マーケティングにおいては、ホームページ、自社商品、自社サイトなど「第一想起」される考え方が重要です。

第一想起というのは、ユーザーが何かの商品を買いたいと思ったときに、一番はじめに思い浮かぶブランドや商品のことです。

例えば、掃除機→ダイソン、コーヒー専門チェーン店→スタバやタリーズ、スマホ→iPhone、Android、カメラといえばSONYやニコンなど、なんとなくそれぞれが思い浮かぶブランドや商品があると思います。

そのような方は商品を購入したりサービスを利用したりとまではいかないが、ホームページから商品やサービスを閲覧したりなど、何らかの行動を起こすことが多いでしょう。

このように第一想起されるサービスや商品はすでにファン化されていた、もしくは認知されている状態であるということから「購入率」が高い可能性が十分にあるといえるでしょう。

ホームページでは具体的なコンバージョンを求めるより、このように第一想起されたユーザーが利用するといった観点も大切にして施策や指標に組み込んだ上で、客観的に判断すべきでしょう。

うまくいかない目標設定

  • お問い合わせ数を毎月◯◯件達成する
  • 求人応募を毎月◯◯件増やす
  • ホームページ上での商品購入率を◯◯%向上する
  • 店舗への来店予約をホームページ上から確定させる

これらを達成させることはほぼ難しいでしょう。

例えば達成させるなら下記のような何らかの目標を設定しても良いでしょう。

「具体的なアクション」を含む目標

  • 「お問い合わせフォームの入力項目を簡素化し、フォーム送信率を10%向上させる」
  • 「求人応募ページに具体的な福利厚生の情報を追加し、ページ滞在時間を30秒増加させる」

「ユーザー行動の分析」をベースにした目標

  • 「商品詳細ページへのアクセス数をSEO対策により20%増やす」
  • 「来店予約ボタンのクリック率を、目立つデザインや配置の変更で1ヶ月以内に15%向上させる」

「段階的な改善」を狙った目標

  • 「お問い合わせ数を増やすため、月に1本の成功事例ブログを公開し、検索流入を5%ずつ増加させる」
  • 「求人応募数を増やすため、現社員のインタビュー記事を3本掲載し、応募者の信頼感を高める」

「ユーザー体験の向上」にフォーカスした目標

  • 「ECサイトのカート離脱率を、購入ボタンのデザイン変更とプロモーションコードの表示で5%削減する」
  • 「来店予約ページの読み込み速度を2秒以内に短縮し、予約完了率を10%向上させる」

「結果ではなくプロセス」に焦点を当てた目標

  • 「問い合わせ数を増やすため、訪問者が最初に目にするバナーをA/Bテストし、最適なデザインを1ヶ月以内に選定する」
  • 求人応募率を上げるため、現状の応募フォームのエラーメッセージを改善し、途中離脱率を20%削減する」

「数字に裏付けられた具体性」のある目標

  • 「商品購入率を向上させるため、関連商品の提案機能を実装し、購入率を1ヶ月で0.5%改善する」
  • 「来店予約数を増やすため、予約可能な時間帯を可視化し、1週間で予約フォームの完了率を10%向上させる」

これらの目標は、達成可能な具体的なアクションを盛り込んでいるため、取り組みが明確で、改善の余地を可視化しやすいです。

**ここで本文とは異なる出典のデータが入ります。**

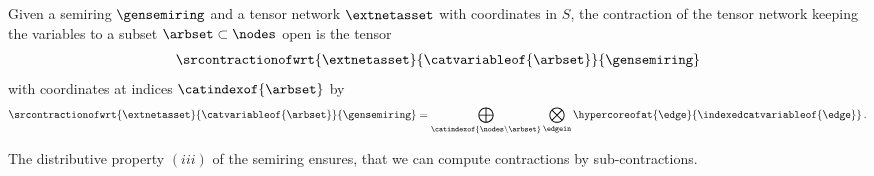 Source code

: 
\begin{definition}
    Given a semiring $\gensemiring$ and a tensor network $\extnetasset$ with coordinates in $S$, the contraction of the tensor network keeping the variables to a subset $\arbset\subset\nodes$ open is the tensor
    \begin{align*}
        \srcontractionofwrt{
            \extnetasset
        }{\catvariableof{\arbset}}{\gensemiring}
    \end{align*}
    with coordinates at indices $\catindexof{\arbset}$ by
    \begin{align*}
        \srcontractionofwrt{
            \extnetasset
        }{\catvariableof{\arbset}}{\gensemiring}
        = \bigoplus_{\catindexof{\nodes\backslash\arbset}} \bigotimes_{\edgein} \hypercoreofat{\edge}{\indexedcatvariableof{\edge}} \, .
    \end{align*}
\end{definition}

The distributive property $(iii)$ of the semiring ensures, that we can compute contractions by sub-contractions.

例えば、もっと簡素化しても良いと思いますし、具体的に改善したい数値から逆算して設計するのも良いかもしれません。

お問い合わせ数の目標

  • 毎月のお問い合わせ数を現状の◯◯件から3ヶ月以内に◯◯件に増やすために、フォームの項目数を減らし、CTAボタンを目立つ位置に配置する。
  • お問い合わせページのアクセス率を今月中に10%向上させるために、関連ブログ記事の末尾にリンクを設置する。

求人応募の目標

  • 人応募ページの滞在時間を2分以上に増やすため、社員インタビュー動画を新たに追加する。
  • 応募者の離脱を減らすために、求人フォームの入力項目数を半分に削減し、結果を1ヶ月後に分析する。

商品購入率の目標

  • 購入完了までのステップ数を減らし、カート放棄率を次の1ヶ月で20%削減する。
  • 商品ページにユーザーレビューを10件以上追加し、購入率を2%向上させる。

店舗への来店予約の目標

  • ホームページの予約ボタンを見やすい場所に配置し、クリック率を3ヶ月で1.5倍にする。
  • 予約完了後に自動でクーポンコードを発行し、来店率を月末までに10%向上させる。

上記のように分解することで、具体的な結果や数値を設定することができます。

さらに企業や上層部の方などステークホルダーが多く関わる場合の共通する目標やアクションプランを設定することも大切です。

達成方法を明示させる

 例:「お問い合わせ数を毎月50件達成」ではなく、「お問い合わせ数を毎月10件増やすためにフォーム改善を実施する」と設定。

単に目標を掲げるだけでなく、「フォームの簡略化」や「レビュー追加」など具体的なアクションを示す。

時間軸を明確化

  • 短期的な期限(例: 1ヶ月以内)を設定して進捗を確認しやすくする。

測定可能な指標を使用

  • クリック率、コンバージョン率、滞在時間など具体的な数値を基準にする。

これなら目標達成に向けた行動が明確になり、成功しやすくなります

想起されやすいといった施策が大切です。

日常の中でふと思い出すこともあると思います。

ホームページの大切さをもう一度考えてみよう

改めて、振り返ってみます。

ホームページは、情報を伝えるだけでなく、会社やサービスの信頼を見せるための大切な場であるといえます。

SNSとホームページは、それぞれ得意なことが違います。

SNSは「広く知ってもらう」、ホームページは「じっくり信頼を得る」。どちらも大事な役割を持っています。SNSとホームページはそれぞれ役割が違いますが、上手に組み合わせることでお互いを補い合うことができます。

SNSは広く知ってもらうためのツール

短い時間で多くの人に情報を届けたり、一時的な話題を作るのが得意です。ただし、長く信頼してもらうためには工夫が必要になる。

ホームページは詳しい情報を伝える場

問い合わせや商品の購入、採用応募など、具体的な行動をしてもらう場所として役立ちます。

さらに、ホームページには「直接的な効果」と「間接的な効果」があります。直接的な効果とは、例えば「問い合わせが増えた」や「商品が売れた」など、目に見える成果のことです。

一方、間接的な効果とは、「会社に良い印象を持った」「他社との違いが分かった」など、一見わかりにくいけれど大事な効果を指します。

この間接的な効果が、時間をかけて最終的に大きな成果につながることが多いです。また、目標を立てるときは、実現可能で具体的なものにすると分かりやすくなります。

例えば、「問い合わせを増やしたい」ではなく、「問い合わせフォームを使いやすくして、送信数を10%増やす」といった目標を設定するのが良いでしょう。

最後に大事なのは、ホームページとSNSを上手に組み合わせてより多くの人に会社やサービスを理解してもらうことです。

それが、問い合わせや売上など、具体的な成果につながっていくことだと思います。